─── DATA RECORDS

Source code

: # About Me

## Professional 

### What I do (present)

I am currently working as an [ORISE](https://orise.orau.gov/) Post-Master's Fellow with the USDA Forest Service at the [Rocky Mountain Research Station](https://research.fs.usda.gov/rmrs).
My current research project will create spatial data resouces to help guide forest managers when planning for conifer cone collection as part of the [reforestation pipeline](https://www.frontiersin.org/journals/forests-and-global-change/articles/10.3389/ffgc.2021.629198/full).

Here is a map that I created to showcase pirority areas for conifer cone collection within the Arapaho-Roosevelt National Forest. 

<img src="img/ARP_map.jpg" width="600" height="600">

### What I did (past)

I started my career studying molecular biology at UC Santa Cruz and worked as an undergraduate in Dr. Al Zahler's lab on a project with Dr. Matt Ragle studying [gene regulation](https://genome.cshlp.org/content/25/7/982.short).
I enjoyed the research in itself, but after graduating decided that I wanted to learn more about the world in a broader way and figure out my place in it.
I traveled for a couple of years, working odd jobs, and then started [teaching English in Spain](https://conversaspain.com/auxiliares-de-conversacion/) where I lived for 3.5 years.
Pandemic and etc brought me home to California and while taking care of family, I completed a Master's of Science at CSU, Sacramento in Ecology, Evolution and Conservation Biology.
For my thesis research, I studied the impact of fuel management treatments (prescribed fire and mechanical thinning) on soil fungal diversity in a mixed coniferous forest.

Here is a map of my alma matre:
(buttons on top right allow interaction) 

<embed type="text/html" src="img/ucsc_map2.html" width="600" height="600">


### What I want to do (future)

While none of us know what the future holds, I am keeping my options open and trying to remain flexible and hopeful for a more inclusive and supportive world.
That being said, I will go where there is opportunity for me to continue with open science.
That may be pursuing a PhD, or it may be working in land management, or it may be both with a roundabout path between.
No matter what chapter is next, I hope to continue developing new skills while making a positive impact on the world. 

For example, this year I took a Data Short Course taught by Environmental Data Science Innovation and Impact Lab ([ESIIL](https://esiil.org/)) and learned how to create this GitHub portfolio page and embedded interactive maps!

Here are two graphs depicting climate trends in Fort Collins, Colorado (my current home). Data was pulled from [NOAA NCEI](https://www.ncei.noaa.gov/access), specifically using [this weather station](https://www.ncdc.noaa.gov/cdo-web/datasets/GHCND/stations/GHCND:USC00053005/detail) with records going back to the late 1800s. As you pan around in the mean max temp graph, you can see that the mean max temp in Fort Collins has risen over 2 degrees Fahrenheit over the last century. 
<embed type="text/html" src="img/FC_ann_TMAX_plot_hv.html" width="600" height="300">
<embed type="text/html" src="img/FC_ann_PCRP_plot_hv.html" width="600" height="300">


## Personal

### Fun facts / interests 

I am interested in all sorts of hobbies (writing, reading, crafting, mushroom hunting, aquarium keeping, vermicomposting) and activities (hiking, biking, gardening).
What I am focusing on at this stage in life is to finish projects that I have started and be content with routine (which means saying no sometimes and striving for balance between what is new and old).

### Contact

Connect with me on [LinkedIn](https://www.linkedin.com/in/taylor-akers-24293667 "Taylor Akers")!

──────

Reproduce the lines of the entries above from the one with "I am currently" to the one with "My current research", both included, exactly and without any other line.

# [YOUR RESPONSE]
I am currently working as an [ORISE](https://orise.orau.gov/) Post-Master's Fellow with the USDA Forest Service at the [Rocky Mountain Research Station](https://research.fs.usda.gov/rmrs).
My current research project will create spatial data resouces to help guide forest managers when planning for conifer cone collection as part of the [reforestation pipeline](https://www.frontiersin.org/journals/forests-and-global-change/articles/10.3389/ffgc.2021.629198/full).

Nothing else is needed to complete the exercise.